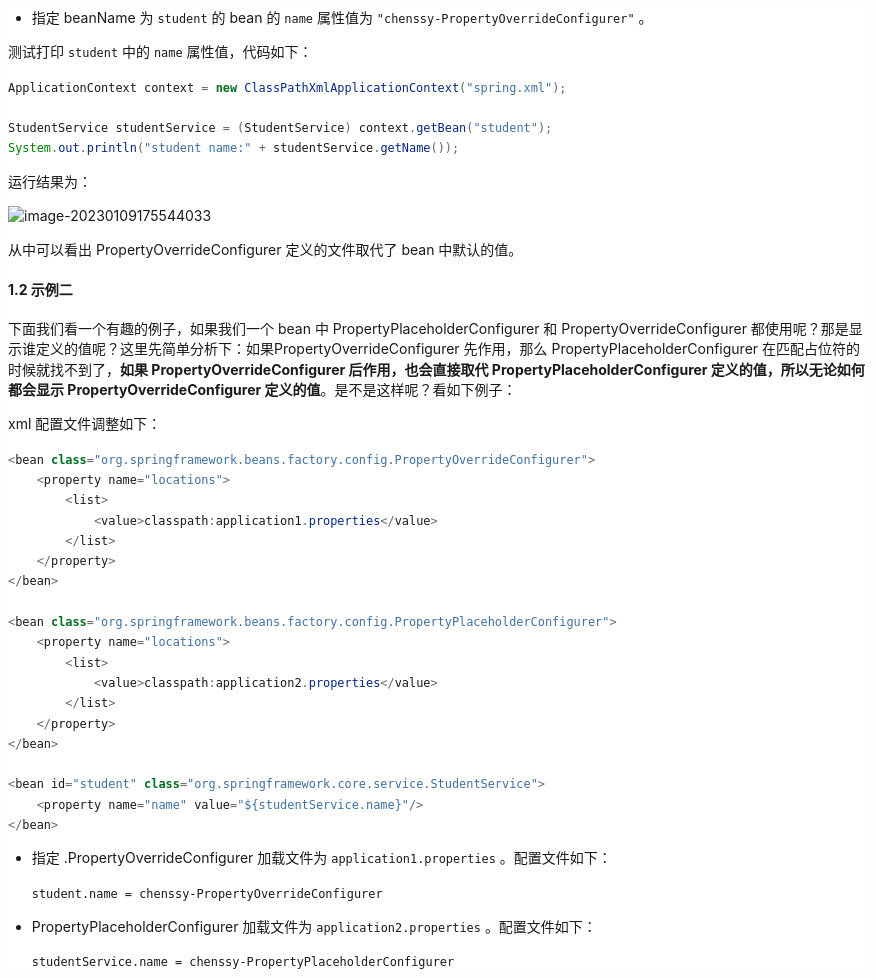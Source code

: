   - 指定 beanName 为 `student` 的 bean 的 `name` 属性值为 `"chenssy-PropertyOverrideConfigurer"` 。

测试打印 `student` 中的 `name` 属性值，代码如下：

```java
ApplicationContext context = new ClassPathXmlApplicationContext("spring.xml");

StudentService studentService = (StudentService) context.getBean("student");
System.out.println("student name:" + studentService.getName());
```

运行结果为：

![image-20230109175544033](../../_media/analysis/spring/image-20230109175544033.png)

从中可以看出 PropertyOverrideConfigurer 定义的文件取代了 bean 中默认的值。

#### 1.2 示例二

下面我们看一个有趣的例子，如果我们一个 bean 中 PropertyPlaceholderConfigurer 和 PropertyOverrideConfigurer 都使用呢？那是显示谁定义的值呢？这里先简单分析下：如果PropertyOverrideConfigurer 先作用，那么 PropertyPlaceholderConfigurer 在匹配占位符的时候就找不到了，**如果 PropertyOverrideConfigurer 后作用，也会直接取代 PropertyPlaceholderConfigurer 定义的值，所以无论如何都会显示 PropertyOverrideConfigurer 定义的值**。是不是这样呢？看如下例子：

xml 配置文件调整如下：

```java
<bean class="org.springframework.beans.factory.config.PropertyOverrideConfigurer">
    <property name="locations">
        <list>
            <value>classpath:application1.properties</value>
        </list>
    </property>
</bean>

<bean class="org.springframework.beans.factory.config.PropertyPlaceholderConfigurer">
    <property name="locations">
        <list>
            <value>classpath:application2.properties</value>
        </list>
    </property>
</bean>

<bean id="student" class="org.springframework.core.service.StudentService">
    <property name="name" value="${studentService.name}"/>
</bean>
```

- 指定 .PropertyOverrideConfigurer 加载文件为 `application1.properties` 。配置文件如下：

  ```
  student.name = chenssy-PropertyOverrideConfigurer
  ```

- PropertyPlaceholderConfigurer 加载文件为 `application2.properties` 。配置文件如下：

  ```
  studentService.name = chenssy-PropertyPlaceholderConfigurer
  ```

* Work instruction *
Look through the listing above. Pick out each line with "PropertyOverrideConfigurer" and copy it.

* Exercise output *
:   - 指定 beanName 为 `student` 的 bean 的 `name` 属性值为 `"chenssy-PropertyOverrideConfigurer"` 。
从中可以看出 PropertyOverrideConfigurer 定义的文件取代了 bean 中默认的值。
下面我们看一个有趣的例子，如果我们一个 bean 中 PropertyPlaceholderConfigurer 和 PropertyOverrideConfigurer 都使用呢？那是显示谁定义的值呢？这里先简单分析下：如果PropertyOverrideConfigurer 先作用，那么 PropertyPlaceholderConfigurer 在匹配占位符的时候就找不到了，**如果 PropertyOverrideConfigurer 后作用，也会直接取代 PropertyPlaceholderConfigurer 定义的值，所以无论如何都会显示 PropertyOverrideConfigurer 定义的值**。是不是这样呢？看如下例子：
<bean class="org.springframework.beans.factory.config.PropertyOverrideConfigurer">
- 指定 .PropertyOverrideConfigurer 加载文件为 `application1.properties` 。配置文件如下：
  student.name = chenssy-PropertyOverrideConfigurer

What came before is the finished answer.